_Task requirements:_
Your answer should be the lines below from the one with "## Epigenetic marks analysis" to the one with "## Conservation scores (GERP)", both included, given again exactly and with nothing added.

_Entries provided:_
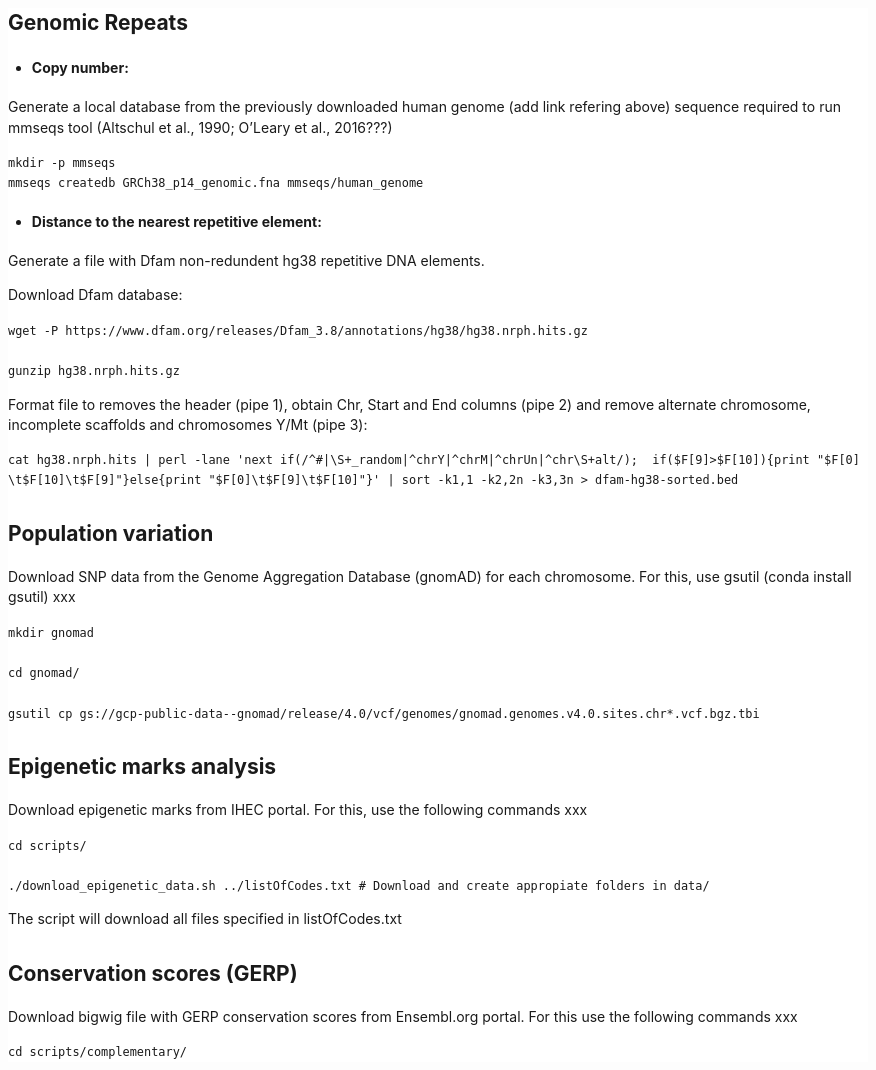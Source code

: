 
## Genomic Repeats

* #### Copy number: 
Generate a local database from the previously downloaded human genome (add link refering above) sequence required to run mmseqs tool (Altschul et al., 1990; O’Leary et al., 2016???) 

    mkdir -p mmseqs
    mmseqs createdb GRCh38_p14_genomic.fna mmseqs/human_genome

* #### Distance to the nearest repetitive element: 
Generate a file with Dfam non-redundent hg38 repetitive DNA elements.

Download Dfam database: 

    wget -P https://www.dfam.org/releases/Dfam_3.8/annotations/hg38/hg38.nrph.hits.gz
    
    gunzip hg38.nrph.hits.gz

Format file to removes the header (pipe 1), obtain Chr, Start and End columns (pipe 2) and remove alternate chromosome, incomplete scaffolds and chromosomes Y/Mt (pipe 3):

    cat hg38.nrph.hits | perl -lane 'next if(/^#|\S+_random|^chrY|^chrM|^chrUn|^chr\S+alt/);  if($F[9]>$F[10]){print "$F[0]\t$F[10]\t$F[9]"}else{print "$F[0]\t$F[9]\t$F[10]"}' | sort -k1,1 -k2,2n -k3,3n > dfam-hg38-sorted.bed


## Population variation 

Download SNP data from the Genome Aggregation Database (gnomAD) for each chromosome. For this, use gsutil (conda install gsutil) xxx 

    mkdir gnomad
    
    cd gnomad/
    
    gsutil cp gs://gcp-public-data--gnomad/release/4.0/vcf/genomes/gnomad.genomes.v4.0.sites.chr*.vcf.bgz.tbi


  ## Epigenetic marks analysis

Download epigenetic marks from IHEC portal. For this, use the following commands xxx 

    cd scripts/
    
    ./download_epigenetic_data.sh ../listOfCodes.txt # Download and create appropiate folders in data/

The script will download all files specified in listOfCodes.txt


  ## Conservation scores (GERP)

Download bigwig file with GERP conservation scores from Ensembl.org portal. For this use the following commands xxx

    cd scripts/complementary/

_Answer for this exercise:_
  ## Epigenetic marks analysis

Download epigenetic marks from IHEC portal. For this, use the following commands xxx 

    cd scripts/
    
    ./download_epigenetic_data.sh ../listOfCodes.txt # Download and create appropiate folders in data/

The script will download all files specified in listOfCodes.txt


  ## Conservation scores (GERP)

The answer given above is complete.